Charitable IRS Deduction Tax Tips

You have done a great thing by donating to your favorite charity. You are helping others in desperate need of help. You feel good about the donation. On top of it all, you can deduct the donation on your IRS tax return. Here are 5 tax tips for deducting  charitable contributions on your IRS tax return.

Tax Tip #1: Keep Proper Records

We recommend placing proof of donations made in a folder kept in a safe place. For cash donations less than $250, keep bank records, cancelled checks, receipts, or credit card statements. For cash donations greater than $500, you must keep a record of the donation and obtain a letter from the charity at the end of the year.

For noncash donations of $500 or less, you must keep a receipt. There are additional IRS reporting requirements for noncash donations above $500. Check with your tax adviser for more information.
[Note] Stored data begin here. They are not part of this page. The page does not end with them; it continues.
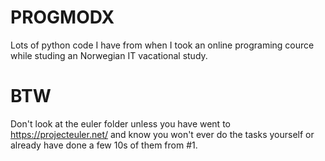 # PROGMODX
Lots of python code I have from when I took an online programing cource while studing an Norwegian IT vacational study.

# BTW
Don't look at the euler folder unless you have went to https://projecteuler.net/ and know you won't ever do the tasks yourself or already have done a few 10s of them from #1.
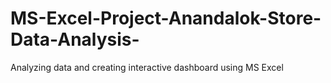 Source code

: # MS-Excel-Project-Anandalok-Store-Data-Analysis-
Analyzing data and creating interactive dashboard using MS Excel 
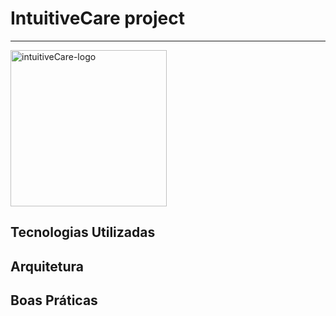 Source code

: # <h1 text-align="center">IntuitiveCare project</h1>
--------------

<img src="https://user-images.githubusercontent.com/61792159/213949486-72b87e07-239a-4a73-b623-8bab19ab0b57.jpg" alt="intuitiveCare-logo" width="250" height="250" text-align="center">


Tecnologias Utilizadas
--------------

Arquitetura
--------------

Boas Práticas
--------------
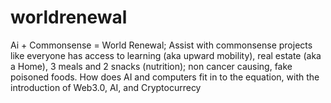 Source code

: # worldrenewal
Ai + Commonsense = World Renewal; Assist with commonsense projects like everyone has access to learning (aka upward mobility), real estate (aka a Home), 3 meals and 2 snacks (nutrition); non cancer causing, fake poisoned foods. How does AI and computers fit in to the equation, with the introduction of Web3.0, AI, and Cryptocurrecy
Tax Tip #2: Travel Expenses while Volunteering May be Deductible

You may be able to deduct travel expenses for volunteering at your local charity. The travel expenses must be directly connected to your volunteering services. Travel expenses may include air or bus transportation, auto expenses, lodging, and meals.

Tax Tip #3: Donated Services are Not Deductible

Business services donated to the charity are not deductible. For example, you are a painter. You agree to paint several rooms as part of a church remodeling project. The value of the labor you provide is not deductible. However, you can deduct the cost of materials such as paint and paint brushes as a charitable contribution.

Tax Tip #4: Confirm IRS Non-Profit Status

This may seem silly to ask. You do not need to confirm the non-profit status of Red Cross, United Way, Salvation Army, or any other known charity organization. But you may want to check the non-profit status of lesser known organizations. Your donation to the organization is deductible only if the organization has established non-profit status with the IRS.

Tax Tip #5: Benefits Received in Return

Your charitable donation must be reduced by any benefits received in return. For example, you attended a charitable dinner. The cost per person is $150. The value of the dinner served is $50 per person. You must reduce your charitable donation by the value of the dinner. Your deductible charitable contribution is $100. (150 – 50 = 100)

IRS Circular 230 Disclosure: To the extent this writing contains advice on a federal tax issue, the advice is not intended to be used, and cannot be used, for the purpose of (i) avoiding penalties under the Internal Revenue Code, or (ii) promoting, marketing, or recommending to another party any transaction or matter addressed in this communication.